> **WORK REQUIRED**: Repeat the full listing exactly.

═════ RECORD EXCERPTS ═════

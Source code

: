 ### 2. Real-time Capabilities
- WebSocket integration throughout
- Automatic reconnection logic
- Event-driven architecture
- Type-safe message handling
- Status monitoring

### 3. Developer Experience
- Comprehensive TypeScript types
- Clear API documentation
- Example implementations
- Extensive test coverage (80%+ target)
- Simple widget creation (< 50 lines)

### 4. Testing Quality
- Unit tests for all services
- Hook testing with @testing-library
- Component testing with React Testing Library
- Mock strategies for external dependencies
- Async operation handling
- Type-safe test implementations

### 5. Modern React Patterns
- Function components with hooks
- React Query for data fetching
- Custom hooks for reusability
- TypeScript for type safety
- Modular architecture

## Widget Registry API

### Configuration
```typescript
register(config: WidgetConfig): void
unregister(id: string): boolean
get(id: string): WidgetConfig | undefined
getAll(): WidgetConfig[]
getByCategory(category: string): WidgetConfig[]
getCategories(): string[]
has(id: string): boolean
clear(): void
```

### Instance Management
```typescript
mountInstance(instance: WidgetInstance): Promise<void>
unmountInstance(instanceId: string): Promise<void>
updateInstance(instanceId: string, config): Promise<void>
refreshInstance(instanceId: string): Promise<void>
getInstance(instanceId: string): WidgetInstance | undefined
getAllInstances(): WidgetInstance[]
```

═════

> **RESPONSE AREA**:
Source code

: ### 2. Real-time Capabilities
- WebSocket integration throughout
- Automatic reconnection logic
- Event-driven architecture
- Type-safe message handling
- Status monitoring

### 3. Developer Experience
- Comprehensive TypeScript types
- Clear API documentation
- Example implementations
- Extensive test coverage (80%+ target)
- Simple widget creation (< 50 lines)

### 4. Testing Quality
- Unit tests for all services
- Hook testing with @testing-library
- Component testing with React Testing Library
- Mock strategies for external dependencies
- Async operation handling
- Type-safe test implementations

### 5. Modern React Patterns
- Function components with hooks
- React Query for data fetching
- Custom hooks for reusability
- TypeScript for type safety
- Modular architecture

## Widget Registry API

### Configuration
```typescript
register(config: WidgetConfig): void
unregister(id: string): boolean
get(id: string): WidgetConfig | undefined
getAll(): WidgetConfig[]
getByCategory(category: string): WidgetConfig[]
getCategories(): string[]
has(id: string): boolean
clear(): void
```

### Instance Management
```typescript
mountInstance(instance: WidgetInstance): Promise<void>
unmountInstance(instanceId: string): Promise<void>
updateInstance(instanceId: string, config): Promise<void>
refreshInstance(instanceId: string): Promise<void>
getInstance(instanceId: string): WidgetInstance | undefined
getAllInstances(): WidgetInstance[]
```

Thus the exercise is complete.